Stored data
^^^^
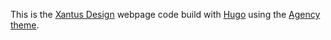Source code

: This is the [Xantus Design](http://xantusdesign.com/ "Xantus Design") webpage code build with [Hugo](https://gohugo.io/)
using the [Agency theme](https://github.com/digitalcraftsman/hugo-agency-theme).
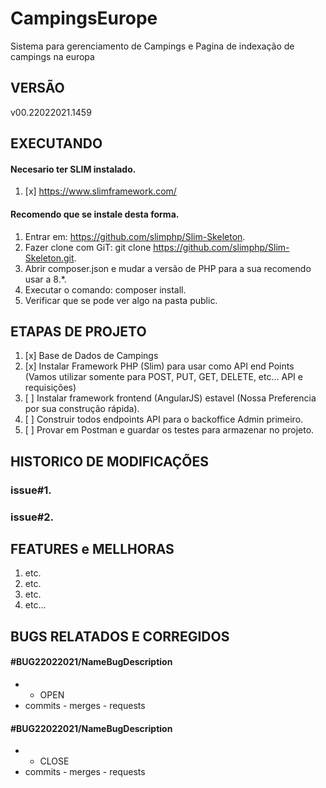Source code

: # CampingsEurope
Sistema para gerenciamento de Campings e Pagina de indexação de campings na europa

## VERSÃO
v00.22022021.1459

## EXECUTANDO

#### Necesario ter SLIM instalado.
1. [x] https://www.slimframework.com/
#### Recomendo que se instale desta forma.
1. Entrar em: https://github.com/slimphp/Slim-Skeleton.
2. Fazer clone com GiT: git clone https://github.com/slimphp/Slim-Skeleton.git.
3. Abrir composer.json e mudar a versão de PHP para a sua recomendo usar a 8.*.
4. Executar o comando: composer install.
5. Verificar que se pode ver algo na pasta public.

## ETAPAS DE PROJETO

1. [x] Base de Dados de Campings
2. [x] Instalar Framework PHP (Slim) para usar como API end Points (Vamos utilizar somente para POST, PUT, GET, DELETE, etc... API e requisições)
3. [ ] Instalar framework frontend (AngularJS) estavel (Nossa Preferencia por sua construção rápida).
4. [ ] Construir todos endpoints API para o backoffice Admin primeiro.
5. [ ] Provar em Postman e guardar os testes para armazenar no projeto.

## HISTORICO DE MODIFICAÇÕES

### issue#1.  
### issue#2.  

## FEATURES e MELLHORAS

1. etc.
2. etc.
3. etc.
4. etc...

## BUGS RELATADOS E CORREGIDOS

#### #BUG22022021/NameBugDescription 
- - OPEN
- commits - merges - requests
#### #BUG22022021/NameBugDescription 
- - CLOSE
- commits - merges - requests
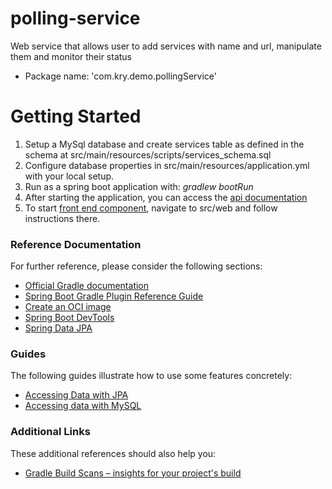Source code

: # polling-service
Web service that allows user to add services with name and url, manipulate them and monitor their status

* Package name: 'com.kry.demo.pollingService'

# Getting Started

1) Setup a MySql database and create services table as defined in the schema at src/main/resources/scripts/services_schema.sql
2) Configure database properties in src/main/resources/application.yml with your local setup.
3) Run as a spring boot application with: *gradlew bootRun*
4) After starting the application, you can access the [api documentation](http://localhost:8088/swagger-ui.html)
5) To start [front end component](http://localhost:3000), navigate to src/web and follow instructions there. 

### Reference Documentation
For further reference, please consider the following sections:

* [Official Gradle documentation](https://docs.gradle.org)
* [Spring Boot Gradle Plugin Reference Guide](https://docs.spring.io/spring-boot/docs/2.6.0-SNAPSHOT/gradle-plugin/reference/html/)
* [Create an OCI image](https://docs.spring.io/spring-boot/docs/2.6.0-SNAPSHOT/gradle-plugin/reference/html/#build-image)
* [Spring Boot DevTools](https://docs.spring.io/spring-boot/docs/2.5.4/reference/htmlsingle/#using-boot-devtools)
* [Spring Data JPA](https://docs.spring.io/spring-boot/docs/2.5.4/reference/htmlsingle/#boot-features-jpa-and-spring-data)

### Guides
The following guides illustrate how to use some features concretely:

* [Accessing Data with JPA](https://spring.io/guides/gs/accessing-data-jpa/)
* [Accessing data with MySQL](https://spring.io/guides/gs/accessing-data-mysql/)

### Additional Links
These additional references should also help you:

* [Gradle Build Scans – insights for your project's build](https://scans.gradle.com#gradle)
^^^^
* _HOW TO COMPLETE THIS TASK_: Pictures do not belong in the copy. Please reproduce the entries above exactly otherwise.

* _SOLUTION TO THIS PROBLEM_:
Source code

: This is the [Xantus Design](http://xantusdesign.com/ "Xantus Design") webpage code build with [Hugo](https://gohugo.io/)
using the [Agency theme](https://github.com/digitalcraftsman/hugo-agency-theme).
Source code

: # CampingsEurope
Sistema para gerenciamento de Campings e Pagina de indexação de campings na europa

## VERSÃO
v00.22022021.1459

## EXECUTANDO

#### Necesario ter SLIM instalado.
1. [x] https://www.slimframework.com/
#### Recomendo que se instale desta forma.
1. Entrar em: https://github.com/slimphp/Slim-Skeleton.
2. Fazer clone com GiT: git clone https://github.com/slimphp/Slim-Skeleton.git.
3. Abrir composer.json e mudar a versão de PHP para a sua recomendo usar a 8.*.
4. Executar o comando: composer install.
5. Verificar que se pode ver algo na pasta public.

## ETAPAS DE PROJETO

1. [x] Base de Dados de Campings
2. [x] Instalar Framework PHP (Slim) para usar como API end Points (Vamos utilizar somente para POST, PUT, GET, DELETE, etc... API e requisições)
3. [ ] Instalar framework frontend (AngularJS) estavel (Nossa Preferencia por sua construção rápida).
4. [ ] Construir todos endpoints API para o backoffice Admin primeiro.
5. [ ] Provar em Postman e guardar os testes para armazenar no projeto.

## HISTORICO DE MODIFICAÇÕES

### issue#1.  
### issue#2.  

## FEATURES e MELLHORAS

1. etc.
2. etc.
3. etc.
4. etc...

## BUGS RELATADOS E CORREGIDOS

#### #BUG22022021/NameBugDescription 
- - OPEN
- commits - merges - requests
#### #BUG22022021/NameBugDescription 
- - CLOSE
- commits - merges - requests
Source code

: # polling-service
Web service that allows user to add services with name and url, manipulate them and monitor their status

* Package name: 'com.kry.demo.pollingService'

# Getting Started

1) Setup a MySql database and create services table as defined in the schema at src/main/resources/scripts/services_schema.sql
2) Configure database properties in src/main/resources/application.yml with your local setup.
3) Run as a spring boot application with: *gradlew bootRun*
4) After starting the application, you can access the [api documentation](http://localhost:8088/swagger-ui.html)
5) To start [front end component](http://localhost:3000), navigate to src/web and follow instructions there. 

### Reference Documentation
For further reference, please consider the following sections:

* [Official Gradle documentation](https://docs.gradle.org)
* [Spring Boot Gradle Plugin Reference Guide](https://docs.spring.io/spring-boot/docs/2.6.0-SNAPSHOT/gradle-plugin/reference/html/)
* [Create an OCI image](https://docs.spring.io/spring-boot/docs/2.6.0-SNAPSHOT/gradle-plugin/reference/html/#build-image)
* [Spring Boot DevTools](https://docs.spring.io/spring-boot/docs/2.5.4/reference/htmlsingle/#using-boot-devtools)
* [Spring Data JPA](https://docs.spring.io/spring-boot/docs/2.5.4/reference/htmlsingle/#boot-features-jpa-and-spring-data)

### Guides
The following guides illustrate how to use some features concretely:

* [Accessing Data with JPA](https://spring.io/guides/gs/accessing-data-jpa/)
* [Accessing data with MySQL](https://spring.io/guides/gs/accessing-data-mysql/)

### Additional Links
These additional references should also help you:

* [Gradle Build Scans – insights for your project's build](https://scans.gradle.com#gradle)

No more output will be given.